▸ **Your task**:
What you return should match every record exactly, with the images removed.

%%

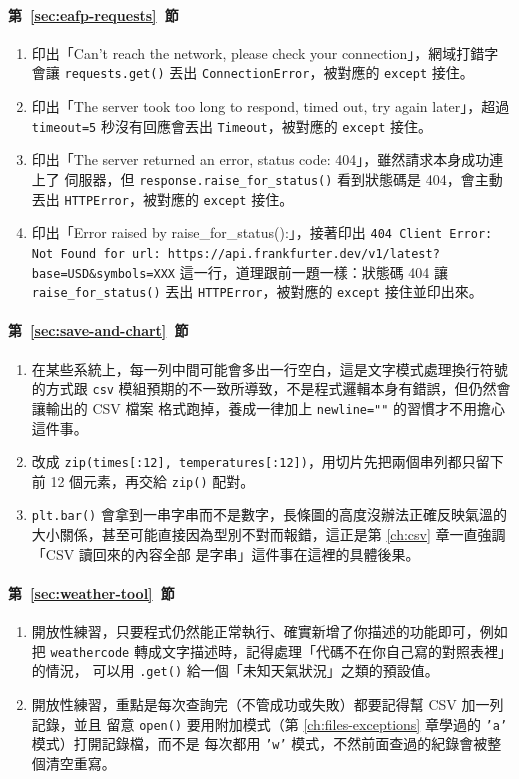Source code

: \paragraph{第~\ref{sec:eafp-requests}~節}
\begin{enumerate}
\item 印出「Can't reach the network, please check your connection」，網域打錯字會讓
\texttt{requests.get()} 丟出 \texttt{ConnectionError}，被對應的 \texttt{except} 接住。
\item 印出「The server took too long to respond, timed out, try again later」，超過
\texttt{timeout=5} 秒沒有回應會丟出 \texttt{Timeout}，被對應的 \texttt{except} 接住。
\item 印出「The server returned an error, status code: 404」，雖然請求本身成功連上了
伺服器，但 \texttt{response.raise\_for\_status()} 看到狀態碼是 404，會主動丟出
\texttt{HTTPError}，被對應的 \texttt{except} 接住。
\item 印出「Error raised by raise\_for\_status():」，接著印出
\texttt{404 Client Error: Not Found for url: https://api.frankfurter.dev/v1/latest?base=USD\&symbols=XXX}
這一行，道理跟前一題一樣：狀態碼 404 讓 \texttt{raise\_for\_status()} 丟出
\texttt{HTTPError}，被對應的 \texttt{except} 接住並印出來。
\end{enumerate}

\paragraph{第~\ref{sec:save-and-chart}~節}
\begin{enumerate}
\item 在某些系統上，每一列中間可能會多出一行空白，這是文字模式處理換行符號的方式跟
\texttt{csv} 模組預期的不一致所導致，不是程式邏輯本身有錯誤，但仍然會讓輸出的 CSV 檔案
格式跑掉，養成一律加上 \texttt{newline=""} 的習慣才不用擔心這件事。
\item 改成 \texttt{zip(times[:12], temperatures[:12])}，用切片先把兩個串列都只留下前
12 個元素，再交給 \texttt{zip()} 配對。
\item \texttt{plt.bar()} 會拿到一串字串而不是數字，長條圖的高度沒辦法正確反映氣溫的
大小關係，甚至可能直接因為型別不對而報錯，這正是第 \ref{ch:csv} 章一直強調「CSV 讀回來的內容全部
是字串」這件事在這裡的具體後果。
\end{enumerate}

\paragraph{第~\ref{sec:weather-tool}~節}
\begin{enumerate}
\item 開放性練習，只要程式仍然能正常執行、確實新增了你描述的功能即可，例如把
\texttt{weathercode} 轉成文字描述時，記得處理「代碼不在你自己寫的對照表裡」的情況，
可以用 \texttt{.get()} 給一個「未知天氣狀況」之類的預設值。
\item 開放性練習，重點是每次查詢完（不管成功或失敗）都要記得幫 CSV 加一列記錄，並且
留意 \texttt{open()} 要用附加模式（第 \ref{ch:files-exceptions} 章學過的 \texttt{'a'} 模式）打開記錄檔，而不是
每次都用 \texttt{'w'} 模式，不然前面查過的紀錄會被整個清空重寫。
\end{enumerate}
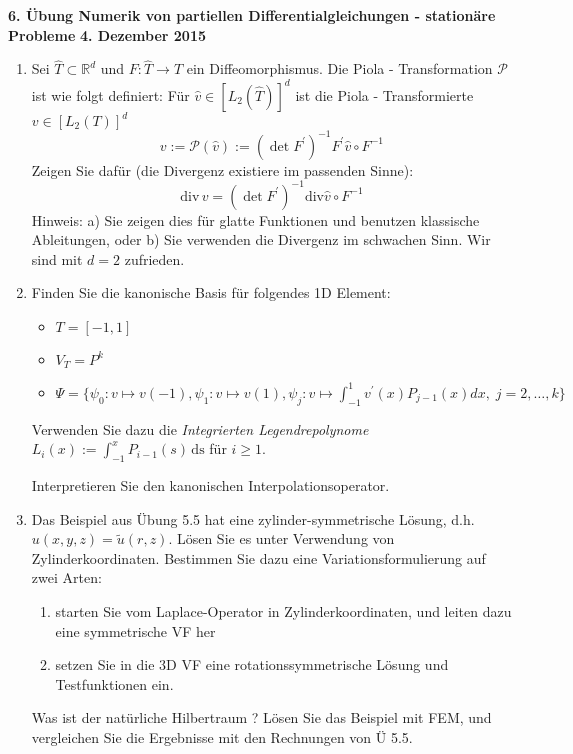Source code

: \documentclass[11pt,a4paper]{report}
\newcommand{\R}[1]{\mathbb{R}^{#1}}
\begin{document}
\begin{center}
\textbf{6. \"Ubung Numerik von partiellen Differentialgleichungen - station\"are Probleme} \newline 
\textbf{4. Dezember 2015}
\end{center}
\begin{enumerate}
\item

Sei $\widehat T \subset \R{d}$ und $F : \widehat T \rightarrow T$ ein
Diffeomorphismus. Die Piola - Transformation ${\mathcal P}$ ist wie
folgt definiert: F\"ur $\hat v \in [L_2(\widehat T)]^d$ ist die Piola
- Transformierte $v \in [L_2(T)]^d$
$$
v := {\mathcal P} (\hat v) := (\det F^\prime)^{-1} F^\prime \hat v  \circ F^{-1}
$$
Zeigen Sie daf\"ur (die Divergenz existiere im passenden Sinne):
$$
\text{div} \, v =   (\det F^\prime)^{-1}  \text{div} \hat v \circ F^{-1}
$$
Hinweis: a) Sie zeigen dies f\"ur glatte Funktionen und
benutzen klassische Ableitungen, oder b) Sie verwenden die Divergenz im
schwachen Sinn. Wir sind mit $d = 2$ zufrieden.

\item
Finden Sie die kanonische Basis  f\"ur folgendes 1D Element: 
\begin{itemize}
\item $T = [-1,1]$
\item $V_T = P^k$
\item $\Psi = \{ \psi_0 : v \mapsto v(-1), \psi_1 : v \mapsto v(1),  \psi_j : v \mapsto \int_{-1}^1 v^\prime(x) P_{j-1}(x)  dx,  \; j = 2, \ldots, k \}$ 
\end {itemize}
Verwenden Sie dazu die {\em Integrierten Legendrepolynome} $L_i(x) :=
\int_{-1}^x P_{i-1}(s) \, \text{ds}$ f\"ur $i \geq 1$.

Interpretieren Sie den kanonischen Interpolationsoperator.


\item Das Beispiel aus \"Ubung 5.5 hat eine zylinder-symmetrische
  L\"osung, d.h. $u(x,y,z) = \tilde u(r,z)$.  L\"osen Sie es unter Verwendung von Zylinderkoordinaten.
Bestimmen Sie dazu eine Variationsformulierung auf zwei Arten:
\begin{enumerate}
\item starten Sie vom Laplace-Operator in Zylinderkoordinaten, und
  leiten dazu eine symmetrische VF her
\item setzen Sie in die 3D VF eine rotationssymmetrische L\"osung und
  Testfunktionen ein.
\end{enumerate}
Was ist der nat\"urliche Hilbertraum ?
L\"osen Sie das Beispiel mit FEM, und vergleichen Sie die Ergebnisse mit den Rechnungen von \"U 5.5.


\end{enumerate}
\end{document}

%%

▸ **Your response**:
Source code

: \paragraph{第~\ref{sec:eafp-requests}~節}
\begin{enumerate}
\item 印出「Can't reach the network, please check your connection」，網域打錯字會讓
\texttt{requests.get()} 丟出 \texttt{ConnectionError}，被對應的 \texttt{except} 接住。
\item 印出「The server took too long to respond, timed out, try again later」，超過
\texttt{timeout=5} 秒沒有回應會丟出 \texttt{Timeout}，被對應的 \texttt{except} 接住。
\item 印出「The server returned an error, status code: 404」，雖然請求本身成功連上了
伺服器，但 \texttt{response.raise\_for\_status()} 看到狀態碼是 404，會主動丟出
\texttt{HTTPError}，被對應的 \texttt{except} 接住。
\item 印出「Error raised by raise\_for\_status():」，接著印出
\texttt{404 Client Error: Not Found for url: https://api.frankfurter.dev/v1/latest?base=USD\&symbols=XXX}
這一行，道理跟前一題一樣：狀態碼 404 讓 \texttt{raise\_for\_status()} 丟出
\texttt{HTTPError}，被對應的 \texttt{except} 接住並印出來。
\end{enumerate}

\paragraph{第~\ref{sec:save-and-chart}~節}
\begin{enumerate}
\item 在某些系統上，每一列中間可能會多出一行空白，這是文字模式處理換行符號的方式跟
\texttt{csv} 模組預期的不一致所導致，不是程式邏輯本身有錯誤，但仍然會讓輸出的 CSV 檔案
格式跑掉，養成一律加上 \texttt{newline=""} 的習慣才不用擔心這件事。
\item 改成 \texttt{zip(times[:12], temperatures[:12])}，用切片先把兩個串列都只留下前
12 個元素，再交給 \texttt{zip()} 配對。
\item \texttt{plt.bar()} 會拿到一串字串而不是數字，長條圖的高度沒辦法正確反映氣溫的
大小關係，甚至可能直接因為型別不對而報錯，這正是第 \ref{ch:csv} 章一直強調「CSV 讀回來的內容全部
是字串」這件事在這裡的具體後果。
\end{enumerate}

\paragraph{第~\ref{sec:weather-tool}~節}
\begin{enumerate}
\item 開放性練習，只要程式仍然能正常執行、確實新增了你描述的功能即可，例如把
\texttt{weathercode} 轉成文字描述時，記得處理「代碼不在你自己寫的對照表裡」的情況，
可以用 \texttt{.get()} 給一個「未知天氣狀況」之類的預設值。
\item 開放性練習，重點是每次查詢完（不管成功或失敗）都要記得幫 CSV 加一列記錄，並且
留意 \texttt{open()} 要用附加模式（第 \ref{ch:files-exceptions} 章學過的 \texttt{'a'} 模式）打開記錄檔，而不是
每次都用 \texttt{'w'} 模式，不然前面查過的紀錄會被整個清空重寫。
\end{enumerate}
Source code

: \documentclass[11pt,a4paper]{report}
\newcommand{\R}[1]{\mathbb{R}^{#1}}
\begin{document}
\begin{center}
\textbf{6. \"Ubung Numerik von partiellen Differentialgleichungen - station\"are Probleme} \newline 
\textbf{4. Dezember 2015}
\end{center}
\begin{enumerate}
\item

Sei $\widehat T \subset \R{d}$ und $F : \widehat T \rightarrow T$ ein
Diffeomorphismus. Die Piola - Transformation ${\mathcal P}$ ist wie
folgt definiert: F\"ur $\hat v \in [L_2(\widehat T)]^d$ ist die Piola
- Transformierte $v \in [L_2(T)]^d$
$$
v := {\mathcal P} (\hat v) := (\det F^\prime)^{-1} F^\prime \hat v  \circ F^{-1}
$$
Zeigen Sie daf\"ur (die Divergenz existiere im passenden Sinne):
$$
\text{div} \, v =   (\det F^\prime)^{-1}  \text{div} \hat v \circ F^{-1}
$$
Hinweis: a) Sie zeigen dies f\"ur glatte Funktionen und
benutzen klassische Ableitungen, oder b) Sie verwenden die Divergenz im
schwachen Sinn. Wir sind mit $d = 2$ zufrieden.

\item
Finden Sie die kanonische Basis  f\"ur folgendes 1D Element: 
\begin{itemize}
\item $T = [-1,1]$
\item $V_T = P^k$
\item $\Psi = \{ \psi_0 : v \mapsto v(-1), \psi_1 : v \mapsto v(1),  \psi_j : v \mapsto \int_{-1}^1 v^\prime(x) P_{j-1}(x)  dx,  \; j = 2, \ldots, k \}$ 
\end {itemize}
Verwenden Sie dazu die {\em Integrierten Legendrepolynome} $L_i(x) :=
\int_{-1}^x P_{i-1}(s) \, \text{ds}$ f\"ur $i \geq 1$.

Interpretieren Sie den kanonischen Interpolationsoperator.


\item Das Beispiel aus \"Ubung 5.5 hat eine zylinder-symmetrische
  L\"osung, d.h. $u(x,y,z) = \tilde u(r,z)$.  L\"osen Sie es unter Verwendung von Zylinderkoordinaten.
Bestimmen Sie dazu eine Variationsformulierung auf zwei Arten:
\begin{enumerate}
\item starten Sie vom Laplace-Operator in Zylinderkoordinaten, und
  leiten dazu eine symmetrische VF her
\item setzen Sie in die 3D VF eine rotationssymmetrische L\"osung und
  Testfunktionen ein.
\end{enumerate}
Was ist der nat\"urliche Hilbertraum ?
L\"osen Sie das Beispiel mit FEM, und vergleichen Sie die Ergebnisse mit den Rechnungen von \"U 5.5.


\end{enumerate}
\end{document}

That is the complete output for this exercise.